▸ ACTION ITEM: Look through the data below. Show each line where the string "commit" occurs.

RECORDS SUPPLIED: Begin

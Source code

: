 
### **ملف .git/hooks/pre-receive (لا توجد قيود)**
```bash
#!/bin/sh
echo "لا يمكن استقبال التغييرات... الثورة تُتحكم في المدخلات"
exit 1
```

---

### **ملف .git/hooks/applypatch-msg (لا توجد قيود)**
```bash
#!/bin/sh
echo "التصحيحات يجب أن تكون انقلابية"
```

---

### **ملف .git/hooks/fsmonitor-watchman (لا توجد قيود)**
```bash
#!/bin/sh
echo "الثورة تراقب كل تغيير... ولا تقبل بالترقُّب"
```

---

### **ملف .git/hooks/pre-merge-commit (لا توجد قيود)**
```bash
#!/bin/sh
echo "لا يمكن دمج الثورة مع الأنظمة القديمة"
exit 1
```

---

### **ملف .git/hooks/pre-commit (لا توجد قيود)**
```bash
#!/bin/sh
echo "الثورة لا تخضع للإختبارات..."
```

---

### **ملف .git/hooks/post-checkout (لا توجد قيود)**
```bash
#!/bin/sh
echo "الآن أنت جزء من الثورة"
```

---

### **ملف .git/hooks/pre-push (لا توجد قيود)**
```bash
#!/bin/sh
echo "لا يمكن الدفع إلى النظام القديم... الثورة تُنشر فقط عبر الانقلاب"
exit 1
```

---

RECORDS SUPPLIED: End

▸ WRITTEN RESPONSE:
### **ملف .git/hooks/pre-merge-commit (لا توجد قيود)**
### **ملف .git/hooks/pre-commit (لا توجد قيود)**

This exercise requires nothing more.